Much of the data that organizations collect will be used to improve the way they do business. Whether it’s information on how users use your product, results gathered from marketing efforts or internal statistics on development processes; these are assets that have nothing to do with dark data.
However, in this constantly growing ocean of data, not all information is equally profitable. Along with this valuable information, a quantity of data is also stored that has no real tactical value and, moreover, continues to increase.
Gartner defined this unmanaged information as dark data or giving data. This type of information represents an expensive and potentially risky effort for organizations that could become a major obstacle to taking advantage of Big Data.
Different Categories Of data
The information available in the organization can be classified into four categories:
- Known and used data: This information is identified and used for analytical purposes or any other purpose that adds value to the organization.
- Data known, but not used: This information has been stored after being identified in the analysis processes, but it is not possible to use it, either due to lack of time, budget or lack of knowledge on how to achieve it. Sometimes the non-use is due to the fact that the size and format of these data exceed the possibilities of the company.
- Known but disorganized data: This phenomenon has a lot to do with the appearance of Big Data. When we work with Hadoop structures, we tend to store without an order, relegating this work and modelling to the future. But the day to focus on organizing all that information, in most cases, never comes. Although the first step is that these data do not escape, and collecting them is a wise move; The effort does not end up being profitable since it costs a lot to extract value from those Hadoop clusters.

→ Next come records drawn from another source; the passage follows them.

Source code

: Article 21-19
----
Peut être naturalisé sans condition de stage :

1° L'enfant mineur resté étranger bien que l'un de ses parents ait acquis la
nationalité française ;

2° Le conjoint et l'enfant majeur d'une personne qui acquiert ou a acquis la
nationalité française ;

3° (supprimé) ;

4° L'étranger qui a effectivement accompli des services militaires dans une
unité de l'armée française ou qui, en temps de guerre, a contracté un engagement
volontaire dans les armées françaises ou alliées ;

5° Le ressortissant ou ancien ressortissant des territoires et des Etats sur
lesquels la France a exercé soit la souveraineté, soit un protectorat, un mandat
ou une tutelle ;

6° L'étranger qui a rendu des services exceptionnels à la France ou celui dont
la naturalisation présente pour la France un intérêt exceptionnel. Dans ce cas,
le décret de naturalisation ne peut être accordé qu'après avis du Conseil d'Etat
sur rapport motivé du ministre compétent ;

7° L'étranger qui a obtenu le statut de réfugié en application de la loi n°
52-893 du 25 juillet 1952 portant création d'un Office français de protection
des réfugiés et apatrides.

- Unknown data: As they have not been identified, this data cannot be used by companies.
There are a couple of aspects to keep in mind, that most of this data is unstructured and that, while the first group is the smallest, the largest volume of data is concentrated in the last category.
A study by EMC Digital, which compares the evolution, how the size of digital data is increasing, getting to multiply by 10 in seven years; but especially how this proportion persists in the small proportion of those data that are available in analytical systems and embedded systems, and from mobile devices. In other words, it is a large size of information that not only grows but also contributes to increasing the challenge of being able to take advantage of it, partly due to the type of formats, where more than 90% is unstructured and, therefore, of difficult to use and difficult to consume.
What Is Dark Data?
Data has long been a prisoner of technology, applications, and people. Fortunately, the maturity of the systems allows us to release them and make them available to the entire organization.
And in this liberalization concept, dark data appears, dark data, a term created by Gartner and defined as “the information assets that companies process and store during their business activities, but that they cannot use for other purposes, as analytical vision or monetization. In other words, they are not convertible or reusable and, therefore, do not add value.
However, this concept of dark data evolves over time. Today, the value of much of that data can be accessed and exploited. Although there are still large areas that are not accessible and continue to fulfil this promise, they are obscure data.
What Problems Does Dark Data Cause?
Dark data acts as a burden on organizations since this type of data carries drawbacks such as:
- The increased cost of data management.
- Increased risk.
There are many problems associated with dark data that can become more frequent as time passes. The first of these is the most obvious: space. As unorganized data continues to grow, they take up storage space that could otherwise be used for more valuable assets. More storage means more overhead, which, especially in the Big Data era, is a major concern in most organizations.
Aside from increased storage costs, having large amounts of unstructured or unorganized data can potentially carry serious security risks. Along with outdated and seemingly useless documents, obscure data is also likely to contain confidential information that hackers might want to intercept.
At the other end of the spectrum, the organization may also be missing out on great opportunities by allowing dark data to accumulate in the database. There is likely to be great untapped potential within that mass of information, and the more it increases, without order or control, the more complicated it becomes for the organization to extract the value from that data.